Naturally, many inside and outside the cooling industry retort: "Isn't saving the planet worth spending money on?" Upon reaching office in 2010, Prime Minister David Cameron proclaimed that he wanted the coalition government to be "the greenest government ever," so there is a grim irony here.

Although health and safety has always benefited from an enforcement regime that is stricter than most of Europe, there is plenty of evidence that the same doesn't apply to green regulation, unfortunately.

We have already been down this road too many times. The Energy Performance in Buildings Directive, designed to drive energy reduction through grading both domestic and commercial buildings' energy performance, is a good example.

The majority of building owners have tended to comply with the basic requirement of calling in an assessor to produce an energy performance certificate. But a woefully low proportion have complied with the requirement to have an air conditioning inspection, which is mandatory for all properties with systems over 12 kW.

Compliance is generally estimated to be around 5 percent with this requirement, and that is largely down to the fact that it is not enforced by the regulators. Even a high-profile campaign by national consultants body Cibse did nothing to change the government's mind.

And so we come again to the new F-Gas Regulation, which became law in Europe on Jan. 1. Since the first iteration of F-Gas came out six years ago, there has been a clear sense that the sheer bureaucracy involved with investigating things like record keeping, refrigerant tracking and leak inspection would ensure it remained a low enforcement priority.

The fact that the U.K. government released a consultation document just before Christmas, calling for industry input into how the rules should be implemented, was greeted with cautious optimism. Indeed, some of the proposals it outlined looked surprisingly (and encouragingly) tough.

Among the regulatory powers proposed were:

  • Powers for customs officers to impound unlawfully imported material;
  • Appointment of enforcement bodies such as the Environment Agency, devolved equivalents and local authorities with powers of entry to examine records, take samples and seize equipment;
  • Powers for the enforcement bodies to issue compliance notices for failure to comply with requirements of the EU Regulation.

The idea of enforcement bodies having the powers to seize equipment is certainly a new concept to the cooling industry in the U.K., but alas the consultation document had further revelations to temper it. The first of these was that inspectors' powers would only apply between 8 a.m. and 6 p.m., and that a maximum of four people could attend, if they had a court warrant. Thus there looks unlikely to be any late-night "illicit refrigerant busts" in the U.K.

And there were further shattered illusions later in the document, with the revelation that just two Environment Agency inspectors have been allocated to the entire inspection and enforcement regime for the country.

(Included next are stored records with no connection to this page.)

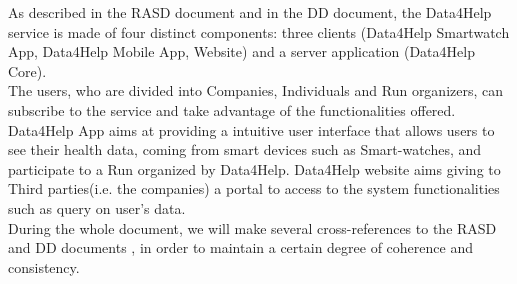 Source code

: As described in the RASD document and in the DD document, the Data4Help service is made of four distinct components: three clients (Data4Help Smartwatch App, Data4Help Mobile App, Website) and a server application (Data4Help Core). \\
\noindent The users, who are divided into Companies, Individuals and Run organizers, can subscribe to the service and take advantage of the functionalities offered.\\

\noindent Data4Help App aims at providing a intuitive user interface that allows users to see their health data, coming from smart devices such as Smart-watches, and participate to a Run organized by Data4Help. Data4Help website aims giving to Third parties(i.e. the companies) a portal to access to the system functionalities such as query on user's data. \\

\noindent During the whole document, we will make several cross-references to the RASD and DD documents , in order to maintain a certain degree of coherence and consistency.

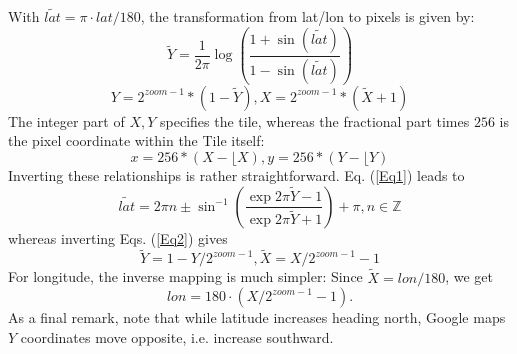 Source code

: \documentclass{article}
\begin{document}
\noindent
With   $\tilde{lat} = \pi \cdot lat /180$, the transformation from lat/lon to pixels is given by:
\begin{equation}   
\label{Eq1}
  \tilde{Y} = \frac{1}{2 \pi}  \log{\left( \frac{1 + \sin{(\tilde{lat})}}{1 -\sin{(\tilde{lat})} } \right)}
\end{equation} 
\begin{equation} 
\label{Eq2}  
  Y = 2^{zoom-1} * (1 - \tilde{Y}) ,  X = 2^{zoom-1} * (\tilde{X} + 1) 
\end{equation} 
The integer part of $X, Y$ specifies the tile, whereas the fractional part times $256$ is the pixel coordinate within the Tile itself:
\[
 x = 256 *(X- \lfloor{X}), y = 256 *(Y- \lfloor{Y})
\]
Inverting these relationships is rather straightforward.
Eq. (\ref{Eq1}) leads to 
\begin{equation}
  \tilde{lat} = 2 \pi n \pm  \sin^{-1}{\left( \frac{\exp{ 2 \pi \tilde{Y}} - 1}{\exp{ 2 \pi \tilde{Y}} + 1} \right)} + \pi  , n \in \mathbb{Z}
\end{equation}
whereas inverting Eqs. (\ref{Eq2})  gives
\[
\tilde{Y} = 1 - Y/2^{zoom-1} , \tilde{X} =  X/2^{zoom-1} - 1
\]
For longitude, the inverse mapping is much simpler:
Since $\tilde{X} = lon / 180 $, we get
 \[ 
lon =  180 \cdot \left( X/2^{zoom-1} - 1 \right).
\]
As a final remark, note that while latitude increases heading north, Google maps $Y$ coordinates move opposite, i.e. increase southward.
\end{document}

Keep in mind that F-Gas will bring an estimated 425,000 cooling systems into a leak inspection regime for the first time, and up to a 1,000 new companies are expected to require certification. And that's in addition to all those existing systems that should be already undergoing leak inspections, but may not be. This suggests the two inspectors are going to be busy.

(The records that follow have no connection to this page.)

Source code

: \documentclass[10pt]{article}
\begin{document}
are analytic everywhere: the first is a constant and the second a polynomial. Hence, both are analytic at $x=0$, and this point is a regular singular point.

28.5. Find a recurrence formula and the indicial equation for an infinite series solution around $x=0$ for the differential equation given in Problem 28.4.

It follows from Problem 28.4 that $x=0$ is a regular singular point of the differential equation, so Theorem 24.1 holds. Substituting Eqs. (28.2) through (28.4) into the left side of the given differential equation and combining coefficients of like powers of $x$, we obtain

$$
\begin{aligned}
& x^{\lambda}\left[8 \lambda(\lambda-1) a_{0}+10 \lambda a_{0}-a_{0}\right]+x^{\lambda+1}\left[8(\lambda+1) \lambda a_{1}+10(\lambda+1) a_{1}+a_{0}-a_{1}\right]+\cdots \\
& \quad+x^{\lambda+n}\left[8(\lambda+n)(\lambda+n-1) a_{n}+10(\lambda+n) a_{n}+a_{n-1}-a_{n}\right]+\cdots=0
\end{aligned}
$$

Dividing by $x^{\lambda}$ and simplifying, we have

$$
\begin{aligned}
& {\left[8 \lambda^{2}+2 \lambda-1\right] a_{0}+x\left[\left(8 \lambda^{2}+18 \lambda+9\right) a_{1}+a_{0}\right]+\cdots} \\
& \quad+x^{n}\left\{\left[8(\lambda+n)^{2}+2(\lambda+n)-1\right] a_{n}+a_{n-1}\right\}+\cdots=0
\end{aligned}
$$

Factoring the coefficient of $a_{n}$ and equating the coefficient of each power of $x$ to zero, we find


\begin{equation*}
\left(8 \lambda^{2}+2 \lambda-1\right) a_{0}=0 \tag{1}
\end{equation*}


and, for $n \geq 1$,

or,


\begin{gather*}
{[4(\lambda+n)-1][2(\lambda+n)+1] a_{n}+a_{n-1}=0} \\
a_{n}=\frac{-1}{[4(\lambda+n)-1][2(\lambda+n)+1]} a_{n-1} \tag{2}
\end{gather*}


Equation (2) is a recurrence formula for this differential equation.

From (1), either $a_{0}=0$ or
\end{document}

But that is only the half of it. A key change in the new regulation is that the person supplying refrigerant is now responsible for ensuring the customer has the appropriate F-Gas certification. As a result, the industry is braced for a lot more questioning of certification because the supplier doesn't want to get into trouble.

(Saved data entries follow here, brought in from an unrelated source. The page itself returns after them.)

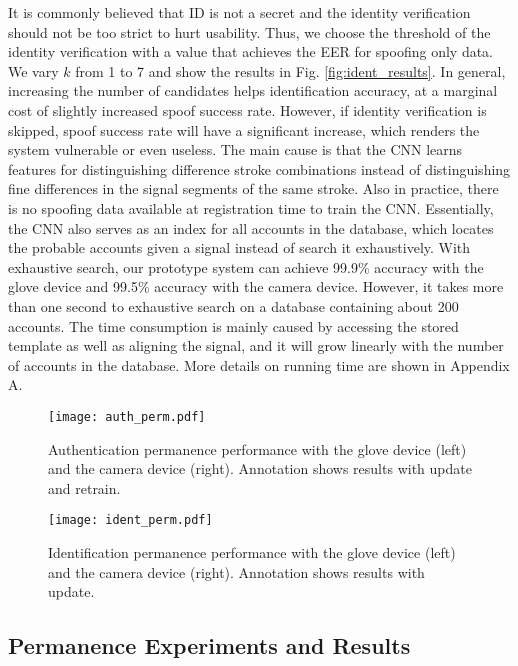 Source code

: \documentclass[conference]{IEEEtran}
\begin{document}
It is commonly believed that ID is not a secret and the identity verification should not be too strict to hurt usability. Thus, we choose the threshold of the identity verification with a value that achieves the EER for spoofing only data. We vary $k$ from 1 to 7 and show the results in Fig. \ref{fig:ident_results}. In general, increasing the number of candidates helps identification accuracy, at a marginal cost of slightly increased spoof success rate. However, if identity verification is skipped, spoof success rate will have a significant increase, which renders the system vulnerable or even useless. The main cause is that the CNN learns features for distinguishing difference stroke combinations instead of distinguishing fine differences in the signal segments of the same stroke. Also in practice, there is no spoofing data available at registration time to train the CNN. Essentially, the CNN also serves as an index for all accounts in the database, which locates the probable accounts given a signal instead of search it exhaustively. With exhaustive search, our prototype system can achieve 99.9\% accuracy with the glove device and 99.5\% accuracy with the camera device. However, it takes more than one second to exhaustive search on a database containing about 200 accounts. The time consumption is mainly caused by accessing the stored template as well as aligning the signal, and it will grow linearly with the number of accounts in the database. More details on running time are shown in Appendix A.

\begin{figure*}[t]
\centering
\texttt{[image: auth\_perm.pdf]}
\vspace{-4.0in}
\caption{Authentication permanence performance with the glove device (left) and the camera device (right). Annotation shows results with update and retrain.}
\label{fig:auth_permanence}
\end{figure*}


\begin{figure*}[t]
\centering
\texttt{[image: ident\_perm.pdf]}
\vspace{-4.0in}
\caption{Identification permanence performance with the glove device (left) and the camera device (right). Annotation shows results with update.}
\label{fig:ident_permanence}
\end{figure*}


\subsection{Permanence Experiments and Results}
\end{document}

And who will be required to do the necessary follow-up inquiries? Why, one of the two brave inspectors, of course.

The enforcement regime looks woefully inadequate, and thus this consultation, which was due to close on Jan. 20, is seen by many as a last chance for the industry to make its feelings known to the U.K. government.

There will be many industry eyes on the official response in the spring. Dare we hope that the U.K. will take a page out of the U.S. EPA's book and start making examples of refrigerant transgressors? I will keep you informed.